Paths

Psalm 25:4

Make me know Your ways, O LORD; Teach me Your paths.


I have been doing a little studying about the word "path". Mainly to be sure I'm on the right one. Paths are funny critters. Get on the right one, and you can end up at the top of a mountain, blissfully gazing upward into the clouds . Get on the wrong one, and it's 'hello, Antarctica.' I need my paths clearly marked, with signs like "No Left Turn" or even "Road Construction." Because it's not always obvious to me which way to go. I go left, when right is clearly the most excellent way. I go right, when left is unmistakably correct. I need guidance, as we all do.


This verse this morning showed me a couple of things:  1) the Psalmist wants the Lord to MAKE him know the Lords way. Almost like it was against the psalmist's will. Like he's saying, "Look, I know  I'm gonna be contrary and wander off, so MAKE me look at YOUR map. Don't let me follow a map of my own choosing." In other words, "Lord, get my attention." And 2) the psalmist is teachable. After the Lord turns our attention to His ways, THEN we can be taught correctly. THEN we can sit at the feet of Jesus, learn His ways, and get to our destination.


You see, if I don't turn my attention to the Lord on my own, I need something to make me look. Something compelling. Because sometimes it's very difficult to turn our attention to the things God wants us to consider. It's much easier to look at things pleasing to Elaine,  like social media for example. Not knocking FB because I actually enjoy it, but it is a huge path distraction for me. And if we aren't paying attention to where we are going, well, Antarctica is a mighty cold place and don't even get me started about how hot the desert is....


Suppose I went on a camping trip (and the likelihood of that happening is slim to none without an air conditioned camper), and I got lost in the woods. That is a very real possibility because my wood lore is nonexistent. So because I know this about myself, I'd take a compass. Not that I know how to actually read a compass, but I'd feel more secure with it in my pocket. But for the sake of argument, let's say I wandered off without consulting the compass because I'd forgotten it was in my pocket ( that forgetting part...yeah...a very real possibility). And I get  off the path.

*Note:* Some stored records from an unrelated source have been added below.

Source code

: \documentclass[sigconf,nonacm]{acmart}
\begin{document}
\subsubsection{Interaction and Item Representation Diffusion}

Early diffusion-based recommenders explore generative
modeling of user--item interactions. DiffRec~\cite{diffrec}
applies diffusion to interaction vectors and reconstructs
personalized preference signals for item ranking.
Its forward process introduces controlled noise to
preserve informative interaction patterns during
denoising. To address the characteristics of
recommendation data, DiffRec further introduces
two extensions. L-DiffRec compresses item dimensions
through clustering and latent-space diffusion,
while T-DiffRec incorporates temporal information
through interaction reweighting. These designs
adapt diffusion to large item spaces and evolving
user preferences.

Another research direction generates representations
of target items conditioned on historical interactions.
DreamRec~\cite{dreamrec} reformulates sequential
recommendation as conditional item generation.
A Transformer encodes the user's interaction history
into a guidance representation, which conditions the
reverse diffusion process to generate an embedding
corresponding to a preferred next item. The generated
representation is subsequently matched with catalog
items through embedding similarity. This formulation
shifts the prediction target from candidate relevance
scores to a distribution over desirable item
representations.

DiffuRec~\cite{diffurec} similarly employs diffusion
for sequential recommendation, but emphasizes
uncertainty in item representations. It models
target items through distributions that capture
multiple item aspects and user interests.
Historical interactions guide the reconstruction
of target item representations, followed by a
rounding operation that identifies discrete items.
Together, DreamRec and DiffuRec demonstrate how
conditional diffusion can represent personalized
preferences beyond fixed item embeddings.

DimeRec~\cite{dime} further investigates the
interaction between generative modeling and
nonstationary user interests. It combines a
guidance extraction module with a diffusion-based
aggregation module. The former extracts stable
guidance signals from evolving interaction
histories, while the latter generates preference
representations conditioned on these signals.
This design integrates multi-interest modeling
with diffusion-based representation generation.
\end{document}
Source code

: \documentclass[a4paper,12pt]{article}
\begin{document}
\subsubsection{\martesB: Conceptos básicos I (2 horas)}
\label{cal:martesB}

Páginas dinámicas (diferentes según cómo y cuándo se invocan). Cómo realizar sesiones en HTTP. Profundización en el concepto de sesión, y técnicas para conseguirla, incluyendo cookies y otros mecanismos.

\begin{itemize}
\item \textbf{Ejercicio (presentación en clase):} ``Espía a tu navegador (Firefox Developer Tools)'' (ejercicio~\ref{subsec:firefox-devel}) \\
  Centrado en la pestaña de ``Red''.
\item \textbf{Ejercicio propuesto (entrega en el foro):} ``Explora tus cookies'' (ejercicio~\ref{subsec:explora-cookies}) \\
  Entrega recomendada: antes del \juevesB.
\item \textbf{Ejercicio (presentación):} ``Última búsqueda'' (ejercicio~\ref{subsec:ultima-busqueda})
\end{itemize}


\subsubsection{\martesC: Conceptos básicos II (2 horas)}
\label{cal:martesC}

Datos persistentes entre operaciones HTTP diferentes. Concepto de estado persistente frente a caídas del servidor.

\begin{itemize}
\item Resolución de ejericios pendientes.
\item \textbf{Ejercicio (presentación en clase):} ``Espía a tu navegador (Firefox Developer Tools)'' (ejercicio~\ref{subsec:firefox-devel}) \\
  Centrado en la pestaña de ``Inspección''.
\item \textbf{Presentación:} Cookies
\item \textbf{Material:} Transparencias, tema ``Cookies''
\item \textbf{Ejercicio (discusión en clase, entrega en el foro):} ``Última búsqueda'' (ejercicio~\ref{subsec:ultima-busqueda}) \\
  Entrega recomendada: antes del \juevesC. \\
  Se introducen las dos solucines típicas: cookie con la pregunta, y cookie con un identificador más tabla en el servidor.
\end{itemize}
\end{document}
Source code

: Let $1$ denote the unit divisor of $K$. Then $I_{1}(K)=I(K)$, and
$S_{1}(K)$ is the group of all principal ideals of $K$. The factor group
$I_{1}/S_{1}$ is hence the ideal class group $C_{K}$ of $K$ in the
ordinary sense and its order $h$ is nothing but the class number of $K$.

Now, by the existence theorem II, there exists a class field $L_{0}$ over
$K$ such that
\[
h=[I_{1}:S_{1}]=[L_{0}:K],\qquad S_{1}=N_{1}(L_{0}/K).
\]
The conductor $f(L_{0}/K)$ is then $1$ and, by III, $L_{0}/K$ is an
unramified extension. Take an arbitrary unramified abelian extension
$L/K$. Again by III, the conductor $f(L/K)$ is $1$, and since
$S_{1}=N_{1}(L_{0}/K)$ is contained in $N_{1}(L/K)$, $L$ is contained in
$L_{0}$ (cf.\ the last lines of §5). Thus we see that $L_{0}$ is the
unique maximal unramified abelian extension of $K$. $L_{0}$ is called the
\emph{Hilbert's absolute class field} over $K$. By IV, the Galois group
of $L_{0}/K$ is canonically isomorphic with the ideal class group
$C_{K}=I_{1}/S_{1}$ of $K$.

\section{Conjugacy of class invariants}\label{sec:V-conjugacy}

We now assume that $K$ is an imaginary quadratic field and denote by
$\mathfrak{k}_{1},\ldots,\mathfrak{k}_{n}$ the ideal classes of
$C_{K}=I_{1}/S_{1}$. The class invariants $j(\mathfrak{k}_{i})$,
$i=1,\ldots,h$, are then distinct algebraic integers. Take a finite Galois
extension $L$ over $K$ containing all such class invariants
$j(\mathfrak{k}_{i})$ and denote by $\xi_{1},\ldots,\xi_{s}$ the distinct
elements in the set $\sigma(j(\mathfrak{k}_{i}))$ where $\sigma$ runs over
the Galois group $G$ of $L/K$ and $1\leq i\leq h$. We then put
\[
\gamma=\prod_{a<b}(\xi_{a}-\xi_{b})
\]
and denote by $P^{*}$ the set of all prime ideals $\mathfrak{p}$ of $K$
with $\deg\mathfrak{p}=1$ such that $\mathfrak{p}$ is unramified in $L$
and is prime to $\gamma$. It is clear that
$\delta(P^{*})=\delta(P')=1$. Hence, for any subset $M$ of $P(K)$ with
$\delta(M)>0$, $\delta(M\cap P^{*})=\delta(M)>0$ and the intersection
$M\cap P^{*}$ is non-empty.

Rest assured, I'd pull that sucker out of my pocket and NOT TAKE MY EYES off it until I found my way home. Even if I haven't a clue how to use it, I would figure it out pretty doggone quickly out of sheer desperation. Why don't we treat Gods guidance like that? His guidance is more valuable than any compass and more accurate to boot.  I have a feeling that the answer is fairly simple...we aren't desperate enough. When was the last time we went to the Lord with a heart filled with a truly despairing cry.  And not just a cry for our circumstances, but a cry to see Him. To know Him. To love Him. That kind of desperation moves Gods heart.


Look, I don't know the answers here. All I know is that I am on Gods path. I have asked. I have sought. I have found. There's really not much more to it than that. It's definitely not rocket science or I couldn't do it, because, folks, I am just not that smart. I am, however, that desperate. Please...you be desperate, too...God bless!